- RECORDS SHOWN
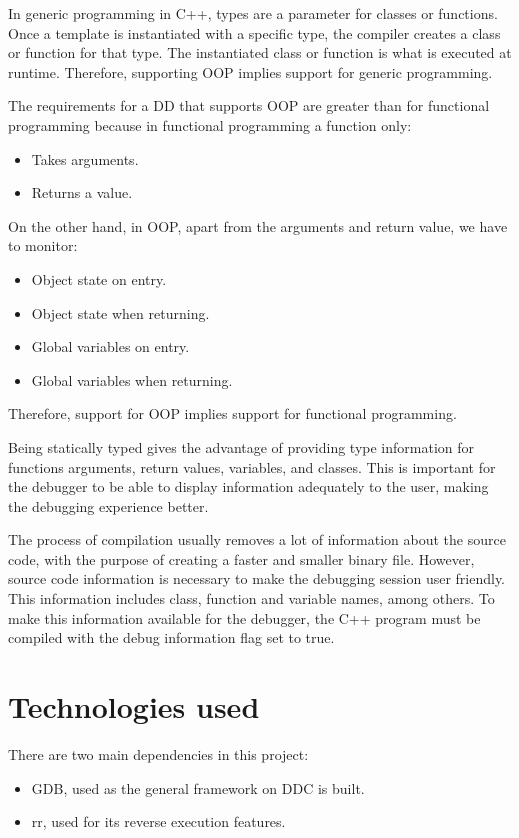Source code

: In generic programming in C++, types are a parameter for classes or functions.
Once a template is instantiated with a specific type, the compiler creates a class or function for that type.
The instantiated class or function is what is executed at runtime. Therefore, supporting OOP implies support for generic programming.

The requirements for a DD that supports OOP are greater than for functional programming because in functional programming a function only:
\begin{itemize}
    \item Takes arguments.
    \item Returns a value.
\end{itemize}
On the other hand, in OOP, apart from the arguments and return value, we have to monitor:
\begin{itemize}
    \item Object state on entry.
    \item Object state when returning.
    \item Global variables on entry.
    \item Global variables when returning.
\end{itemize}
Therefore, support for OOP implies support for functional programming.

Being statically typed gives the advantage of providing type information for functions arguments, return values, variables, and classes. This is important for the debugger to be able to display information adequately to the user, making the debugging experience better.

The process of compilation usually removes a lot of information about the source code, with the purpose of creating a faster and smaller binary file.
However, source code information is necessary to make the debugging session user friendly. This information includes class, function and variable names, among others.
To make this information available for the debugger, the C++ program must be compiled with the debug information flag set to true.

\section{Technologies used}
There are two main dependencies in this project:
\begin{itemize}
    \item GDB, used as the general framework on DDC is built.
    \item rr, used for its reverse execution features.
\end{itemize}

- PROBLEM REQUIREMENTS
Look through the records above and please copy every line in which the string "that" occurs.

- ANSWER SECTION
Once a template is instantiated with a specific type, the compiler creates a class or function for that type.
The requirements for a DD that supports OOP are greater than for functional programming because in functional programming a function only:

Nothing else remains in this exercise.